A data protection scheme that splits data into k data fragments and m parity fragments, tolerating up to m simultaneous drive failures while using only (k+m)/k times the raw data size — significantly more storage-efficient than full replication. MinIO defaults to EC 4+4 (2x overhead) and supports up to EC 8+8 for higher durability. Ceph supports EC pools for object (RGW) and file (CephFS) workloads but recommends 3x replication for latency-sensitive block (RBD) workloads because EC requires reading from multiple OSDs to reconstruct data on read. The trade-off is always storage efficiency versus read/write latency and CPU overhead for parity computation.

Replication Factor

The number of copies of each data unit maintained across storage nodes for durability and availability. Ceph defaults to 3x replication for pool type "replicated" — each write is committed to a primary OSD and two replicas before acknowledging the client. Longhorn similarly defaults to 3 replicas with synchronous writes. Higher replication factors increase durability (tolerating more simultaneous node failures) but linearly increase storage consumption and write amplification. The choice between replication and erasure coding depends on the workload's I/O pattern: replication for latency-sensitive random I/O (databases), erasure coding for throughput-oriented sequential I/O (object storage, backups).

Storage Classes

Kubernetes StorageClass objects define tiers of storage with different performance, durability, and cost characteristics. Each StorageClass specifies a CSI provisioner, reclaim policy (Delete or Retain), volume binding mode (Immediate or WaitForFirstConsumer), and provider-specific parameters (IOPS, throughput, filesystem type, encryption). Platform teams typically expose 3-4 storage classes: fast (NVMe-backed, high IOPS for databases), standard (SSD, general purpose), bulk (HDD or erasure-coded, high capacity for logs/backups), and shared (ReadWriteMany file storage).
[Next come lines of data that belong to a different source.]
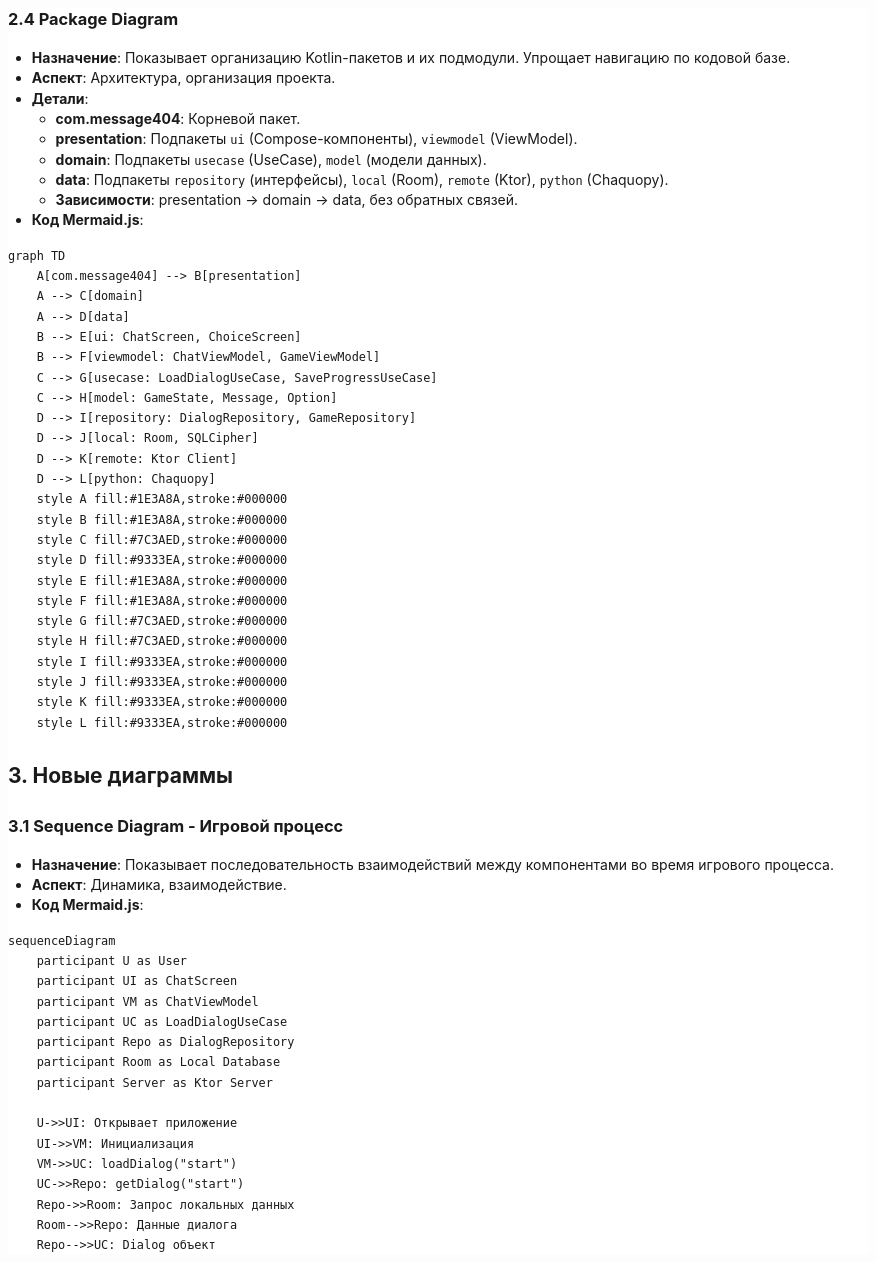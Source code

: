 ### 2.4 Package Diagram
- **Назначение**: Показывает организацию Kotlin-пакетов и их подмодули. Упрощает навигацию по кодовой базе.
- **Аспект**: Архитектура, организация проекта.
- **Детали**:
  - **com.message404**: Корневой пакет.
  - **presentation**: Подпакеты `ui` (Compose-компоненты), `viewmodel` (ViewModel).
  - **domain**: Подпакеты `usecase` (UseCase), `model` (модели данных).
  - **data**: Подпакеты `repository` (интерфейсы), `local` (Room), `remote` (Ktor), `python` (Chaquopy).
  - **Зависимости**: presentation → domain → data, без обратных связей.
- **Код Mermaid.js**:
```mermaid
graph TD
    A[com.message404] --> B[presentation]
    A --> C[domain]
    A --> D[data]
    B --> E[ui: ChatScreen, ChoiceScreen]
    B --> F[viewmodel: ChatViewModel, GameViewModel]
    C --> G[usecase: LoadDialogUseCase, SaveProgressUseCase]
    C --> H[model: GameState, Message, Option]
    D --> I[repository: DialogRepository, GameRepository]
    D --> J[local: Room, SQLCipher]
    D --> K[remote: Ktor Client]
    D --> L[python: Chaquopy]
    style A fill:#1E3A8A,stroke:#000000
    style B fill:#1E3A8A,stroke:#000000
    style C fill:#7C3AED,stroke:#000000
    style D fill:#9333EA,stroke:#000000
    style E fill:#1E3A8A,stroke:#000000
    style F fill:#1E3A8A,stroke:#000000
    style G fill:#7C3AED,stroke:#000000
    style H fill:#7C3AED,stroke:#000000
    style I fill:#9333EA,stroke:#000000
    style J fill:#9333EA,stroke:#000000
    style K fill:#9333EA,stroke:#000000
    style L fill:#9333EA,stroke:#000000
```

## 3. Новые диаграммы

### 3.1 Sequence Diagram - Игровой процесс
- **Назначение**: Показывает последовательность взаимодействий между компонентами во время игрового процесса.
- **Аспект**: Динамика, взаимодействие.
- **Код Mermaid.js**:
```mermaid
sequenceDiagram
    participant U as User
    participant UI as ChatScreen
    participant VM as ChatViewModel
    participant UC as LoadDialogUseCase
    participant Repo as DialogRepository
    participant Room as Local Database
    participant Server as Ktor Server
    
    U->>UI: Открывает приложение
    UI->>VM: Инициализация
    VM->>UC: loadDialog("start")
    UC->>Repo: getDialog("start")
    Repo->>Room: Запрос локальных данных
    Room-->>Repo: Данные диалога
    Repo-->>UC: Dialog объект
```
WaitForFirstConsumer binding ensures volumes are provisioned in the same availability zone as the scheduled pod, avoiding cross-AZ latency.

Open Questions

  • As S3-compatible APIs become the universal storage interface for distributed systems, does block storage (RBD, Longhorn) remain necessary beyond stateful database workloads, or will S3-native architectures (Iceberg, Delta Lake) subsume most persistent storage needs?
  • How does Ceph's operational complexity compare to running separate purpose-built systems (Longhorn for block, MinIO for object) — at what scale does Ceph's unified architecture justify the operational investment?
  • With NVMe-oF (NVMe over Fabrics) enabling remote NVMe access with near-local latency, will software-defined storage on commodity hardware lose its cost advantage to disaggregated NVMe pools managed by dedicated controllers?